GST rollout: When the world would sleep tonight, India would wake to the new 'One tax, One Nation' Goods and Services Tax (GST) regime.
GST rollout: When the world would sleep tonight, India would wake to the new ‘One tax, One Nation’ Goods and Services Tax (GST) regime. The scheduled launch of GST during a special midnight session of Parliament today by President Pranab Mukherjee is arguably one of the biggest moments in the history of Independent India. On the eve of India’s independence in 1947, first Prime Minister Jawaharlal Nehru had said, “Long years ago we made a tryst with destiny, and now that time comes when we shall redeem our pledge, not wholly or in full measure, but very substantially. At the stroke of the midnight hour, when the world sleeps, India will awake to life and freedom. A moment comes, which comes but rarely in history, when we step out from the old to new, when an age ends, and when the soul of a nation, long suppressed, finds utterance.”
In the 70 years since 1947, India has marched many miles on road to political and economic freedom. But the situation now demand a giant economic leap. When President Mukherjee would gift the GST to India at midnight, it would mark the start of one such leap. In the last few months, scores of experts have analysed how GST would be a “watershed” moment, a “game-changing” move for India. Here we take a look at 10 good points about GST experts have highlighted:
1. GST is replacing a plethora of indirect taxes which contribute to bulk of revenues of the states and just about half of the tax kitty (around Rs 16 lakh crore) collected by the Centre at present.
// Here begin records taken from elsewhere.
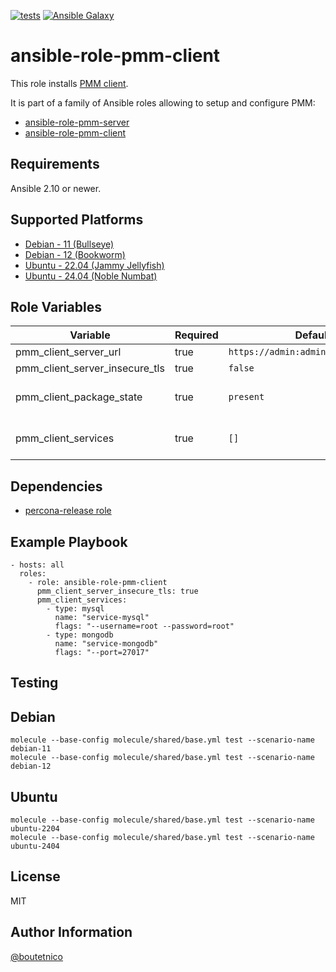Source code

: [![tests](https://github.com/boutetnico/ansible-role-pmm-client/workflows/Test%20ansible%20role/badge.svg)](https://github.com/boutetnico/ansible-role-pmm-client/actions?query=workflow%3A%22Test+ansible+role%22)
[![Ansible Galaxy](https://img.shields.io/badge/galaxy-boutetnico.pmm_client-blue.svg)](https://galaxy.ansible.com/boutetnico/pmm_client)

ansible-role-pmm-client
=======================

This role installs [PMM client](https://www.percona.com/doc/percona-monitoring-and-management/2.x/manage/index-using-pmm-client.html).

It is part of a family of Ansible roles allowing to setup and configure PMM:

- [ansible-role-pmm-server](https://github.com/boutetnico/ansible-role-pmm-server)
- [ansible-role-pmm-client](https://github.com/boutetnico/ansible-role-pmm-client)

Requirements
------------

Ansible 2.10 or newer.

Supported Platforms
-------------------

- [Debian - 11 (Bullseye)](https://wiki.debian.org/DebianBullseye)
- [Debian - 12 (Bookworm)](https://wiki.debian.org/DebianBookworm)
- [Ubuntu - 22.04 (Jammy Jellyfish)](http://releases.ubuntu.com/22.04/)
- [Ubuntu - 24.04 (Noble Numbat)](http://releases.ubuntu.com/24.04/)

Role Variables
--------------

| Variable                       | Required | Default                             | Choices | Comments                                       |
|--------------------------------|----------|-------------------------------------|---------|------------------------------------------------|
| pmm_client_server_url          | true     | `https://admin:admin@127.0.0.1:443` | string  |                                                |
| pmm_client_server_insecure_tls | true     | `false`                             | bool    |                                                |
| pmm_client_package_state       | true     | `present`                           | string  | Use `latest` to upgrade PMM client.            |
| pmm_client_services            | true     | `[]`                                | list    | Services to configure. See `defaults/main.yml`.|

Dependencies
------------

- [percona-release role](https://github.com/boutetnico/ansible-role-percona-release/)

Example Playbook
----------------

    - hosts: all
      roles:
        - role: ansible-role-pmm-client
          pmm_client_server_insecure_tls: true
          pmm_client_services:
            - type: mysql
              name: "service-mysql"
              flags: "--username=root --password=root"
            - type: mongodb
              name: "service-mongodb"
              flags: "--port=27017"

Testing
-------

## Debian

    molecule --base-config molecule/shared/base.yml test --scenario-name debian-11
    molecule --base-config molecule/shared/base.yml test --scenario-name debian-12

## Ubuntu

    molecule --base-config molecule/shared/base.yml test --scenario-name ubuntu-2204
    molecule --base-config molecule/shared/base.yml test --scenario-name ubuntu-2404

License
-------

MIT

Author Information
------------------

[@boutetnico](https://github.com/boutetnico)
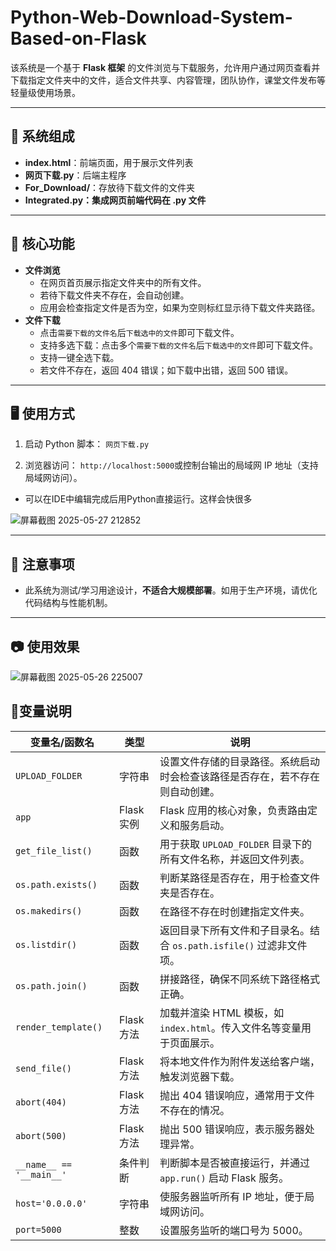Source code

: # Python-Web-Download-System-Based-on-Flask



该系统是一个基于 **Flask 框架** 的文件浏览与下载服务，允许用户通过网页查看并下载指定文件夹中的文件，适合文件共享、内容管理，团队协作，课堂文件发布等轻量级使用场景。

------

## 🧩 系统组成

- **index.html**：前端页面，用于展示文件列表
- **网页下载.py**：后端主程序
- **For_Download/**：存放待下载文件的文件夹
- **Integrated.py：集成网页前端代码在 .py 文件**

------

## 🚀 核心功能

- **文件浏览**
  - 在网页首页展示指定文件夹中的所有文件。
  - 若待下载文件夹不存在，会自动创建。
  - 应用会检查指定文件是否为空，如果为空则标红显示待下载文件夹路径。
- **文件下载**
  - 点击`需要下载的文件名`后`下载选中的文件`即可下载文件。
  - 支持多选下载：点击多个`需要下载的文件名`后`下载选中的文件`即可下载文件。
  - 支持一键全选下载。
  - 若文件不存在，返回 404 错误；如下载中出错，返回 500 错误。

------

## 🖥 使用方式

1. 启动 Python 脚本：
   `网页下载.py`

2. 浏览器访问：
   `http://localhost:5000`或控制台输出的局域网 IP 地址（支持局域网访问）。

- 可以在IDE中编辑完成后用Python直接运行。这样会快很多
  
![屏幕截图 2025-05-27 212852](https://github.com/user-attachments/assets/36314179-32e3-4678-a487-021358b6d6d6)

------

## 🔧 注意事项

- 此系统为测试/学习用途设计，**不适合大规模部署**。如用于生产环境，请优化代码结构与性能机制。

------

## 📷 使用效果


![屏幕截图 2025-05-26 225007](https://github.com/user-attachments/assets/e4744900-37bc-429e-97a8-446b81e40d65)



## 🧪变量说明

| 变量名/函数名            | 类型       | 说明                                                         |
| ------------------------ | ---------- | ------------------------------------------------------------ |
| `UPLOAD_FOLDER`          | 字符串     | 设置文件存储的目录路径。系统启动时会检查该路径是否存在，若不存在则自动创建。 |
| `app`                    | Flask 实例 | Flask 应用的核心对象，负责路由定义和服务启动。               |
| `get_file_list()`        | 函数       | 用于获取 `UPLOAD_FOLDER` 目录下的所有文件名称，并返回文件列表。 |
| `os.path.exists()`       | 函数       | 判断某路径是否存在，用于检查文件夹是否存在。                 |
| `os.makedirs()`          | 函数       | 在路径不存在时创建指定文件夹。                               |
| `os.listdir()`           | 函数       | 返回目录下所有文件和子目录名。结合 `os.path.isfile()` 过滤非文件项。 |
| `os.path.join()`         | 函数       | 拼接路径，确保不同系统下路径格式正确。                       |
| `render_template()`      | Flask 方法 | 加载并渲染 HTML 模板，如 `index.html`。传入文件名等变量用于页面展示。 |
| `send_file()`            | Flask 方法 | 将本地文件作为附件发送给客户端，触发浏览器下载。             |
| `abort(404)`             | Flask 方法 | 抛出 404 错误响应，通常用于文件不存在的情况。                |
| `abort(500)`             | Flask 方法 | 抛出 500 错误响应，表示服务器处理异常。                      |
| `__name__ == '__main__'` | 条件判断   | 判断脚本是否被直接运行，并通过 `app.run()` 启动 Flask 服务。 |
| `host='0.0.0.0'`         | 字符串     | 使服务器监听所有 IP 地址，便于局域网访问。                   |
| `port=5000`              | 整数       | 设置服务监听的端口号为 5000。                                |
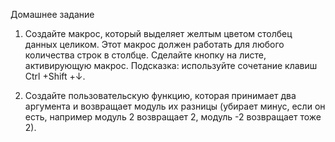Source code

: Домашнее задание


1. Создайте макрос, который выделяет желтым цветом столбец данных целиком. Этот макрос должен работать для
любого количества строк в столбце. Сделайте кнопку на листе, активирующую макрос. Подсказка: используйте
сочетание клавиш Ctrl +Shift +↓.


2. Создайте пользовательскую функцию, которая принимает два аргумента и возвращает модуль их разницы
(убирает минус, если он есть, например модуль 2 возвращает 2, модуль -2 возвращает тоже 2).
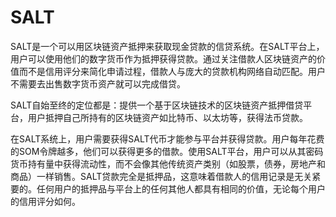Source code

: # SALT

SALT是一个可以用区块链资产抵押来获取现金贷款的信贷系统。在SALT平台上，用户可以使用他们的数字货币作为抵押获得贷款。通过关注借款人区块链资产的价值而不是信用评分来简化申请过程，借款人与庞大的贷款机构网络自动匹配。用户不需要去出售数字货币资产就可以完成借贷。

SALT自始至终的定位都是：提供一个基于区块链技术的区块链资产抵押借贷平台，用户抵押自己所持有的区块链资产如比特币、以太坊等，获得法币贷款。

在SALT系统上，用户需要获得SALT代币才能参与平台并获得贷款。用户每年花费的SOM令牌越多，他们可以获得更多的借款。使用SALT平台，用户可以从其密码货币持有量中获得流动性，而不会像其他传统资产类别（如股票，债券，房地产和商品）一样销售。SALT贷款完全是抵押品，这意味着借款人的信用记录是无关紧要的。任何用户的抵押品与平台上的任何其他人都具有相同的价值，无论每个用户的信用评分如何。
2. Direct taxes like income tax concern only a small fraction of the population, the indirect taxes affect every Indian as they are charged on consumption, affecting both the rich and the poor. By ending multi-layered indirect tax regime, GST is expected to benefit all sections of Indian society.
3. Under present system, taxes like excise and Central sales tax are levied on manufacturing at the factory gate or on inter-state movement of goods. Under GST, goods would be taxed at the destination. This would result in gains for the consuming state and loss for the manufacturing state. This was one of the reasons why large manufacturiing states like Tamil Nadu had opposed the GST but large consuming states like Bihar, West Bengal and Odisha favoured the the GST law. This also explains why the GST law provides for compensating the losses made by states for the initial few years.
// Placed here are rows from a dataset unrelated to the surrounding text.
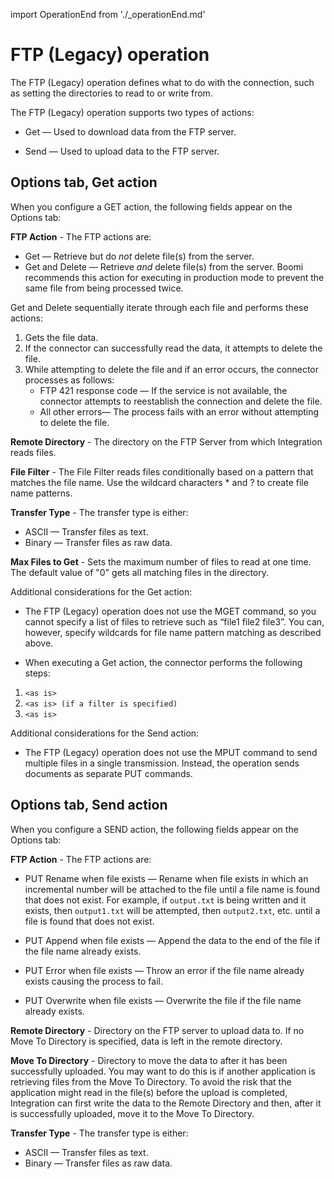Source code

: import OperationEnd from './_operationEnd.md'

# FTP (Legacy) operation 

<head>
  <meta name="guidename" content="Integration"/>
  <meta name="context" content="GUID-c65f1967-3217-40e1-86fa-60c1b10f2ec1"/>
</head>


The FTP (Legacy) operation defines what to do with the connection, such as setting the directories to read to or write from.

The FTP (Legacy) operation supports two types of actions:

-   Get — Used to download data from the FTP server.

-   Send — Used to upload data to the FTP server.


## Options tab, Get action 

When you configure a GET action, the following fields appear on the Options tab:



**FTP Action** - 
The FTP actions are:

-   Get — Retrieve but do *not* delete file\(s\) from the server.
-   Get and Delete — Retrieve *and* delete file\(s\) from the server. Boomi recommends this action for executing in production mode to prevent the same file from being processed twice.


Get and Delete sequentially iterate through each file and performs these actions:

1.  Gets the file data.
2.  If the connector can successfully read the data, it attempts to delete the file.
3.  While attempting to delete the file and if an error occurs, the connector processes as follows:
    -   FTP 421 response code — If the service is not available, the connector attempts to reestablish the connection and delete the file.
     -   All other errors— The process fails with an error without attempting to delete the file.

**Remote Directory** - 
The directory on the FTP Server from which Integration reads files.

**File Filter** - 
The File Filter reads files conditionally based on a pattern that matches the file name. Use the wildcard characters \* and ? to create file name patterns.

**Transfer Type** - 
The transfer type is either:

-   ASCII — Transfer files as text.
-   Binary — Transfer files as raw data.


**Max Files to Get** - 
Sets the maximum number of files to read at one time. The default value of "0" gets all matching files in the directory.

Additional considerations for the Get action:

-   The FTP (Legacy) operation does not use the MGET command, so you cannot specify a list of files to retrieve such as “file1 file2 file3”. You can, however, specify wildcards for file name pattern matching as described above.

-   When executing a Get action, the connector performs the following steps:
1. `<as is>`
2. `<as is> (if a filter is specified)`
3. `<as is>`


Additional considerations for the Send action:

-   The FTP (Legacy) operation does not use the MPUT command to send multiple files in a single transmission. Instead, the operation sends documents as separate PUT commands.


## Options tab, Send action 

When you configure a SEND action, the following fields appear on the Options tab:



**FTP Action** - 
The FTP actions are:

-   PUT Rename when file exists — Rename when file exists in which an incremental number will be attached to the file until a file name is found that does not exist. For example, if `output.txt` is being written and it exists, then `output1.txt` will be attempted, then `output2.txt`, etc. until a file is found that does not exist.
-   PUT Append when file exists — Append the data to the end of the file if the file name already exists.

-   PUT Error when file exists — Throw an error if the file name already exists causing the process to fail.

-   PUT Overwrite when file exists — Overwrite the file if the file name already exists.


**Remote Directory** - 
Directory on the FTP server to upload data to. If no Move To Directory is specified, data is left in the remote directory.

**Move To Directory** - 
Directory to move the data to after it has been successfully uploaded. You may want to do this is if another application is retrieving files from the Move To Directory. To avoid the risk that the application might read in the file\(s\) before the upload is completed, Integration can first write the data to the Remote Directory and then, after it is successfully uploaded, move it to the Move To Directory.


**Transfer Type** - 
The transfer type is either:

-   ASCII — Transfer files as text.
-   Binary — Transfer files as raw data.

<OperationEnd />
4. GST is expected to affect prices of services which now attract an average service tax of around 14 per cent only at the Central level. But the same time, the prices of several other goods are expected to decrease (see the infographic). Experts believe that GST would serve as an anti-dote to inflation and be friendly to all stakeholders — people, industry and traders.
5. In the long run, GST would mainstream a lot of unorganised sector of India’s economy. At present, it is hard to understand the effect of various central policies on the unorganised sectors. The recent example being the effect of demonetisation decision on the unorganised sector. We have estimates, not concrete data.
6. GST is expected to boost India’s tax collection and even push the country’s Gross Domestic Product by 1-2%.
7. Even as GST seeks to benefit everyone, its biggest impact will be felt by businesses, especially those engaged in buying or selling of goods from or into other states.
8. GST will help producers sell more goods, who sometimes find it difficult to sell their products to distributors or wholesalers in other states because of a difference in tax rates and cumbersome movement of goods.
— Ravi Shankar Prasad (@rsprasad) June 30, 2017
9. GST aims to build a complete chain of tax payments at each stage of sale, due to its value-added taxation nature. This will lead to a huge reduction in tax evasion.
10. Under GST regime, all transactions and processes required to be done only through electronic mode. This will help in minimising the physical interaction of taxpayers with tax officials. This will also help reduce tax-related corruption. The GST law provides transitional provisions for ensuring smooth transition of existing taxpayers to GST regime, credit for available stocks, etc. Some other provisions include a system of GST Compliance Rating. Anti-profiteering provisions for protection of consumer rights have also been included in the Acts.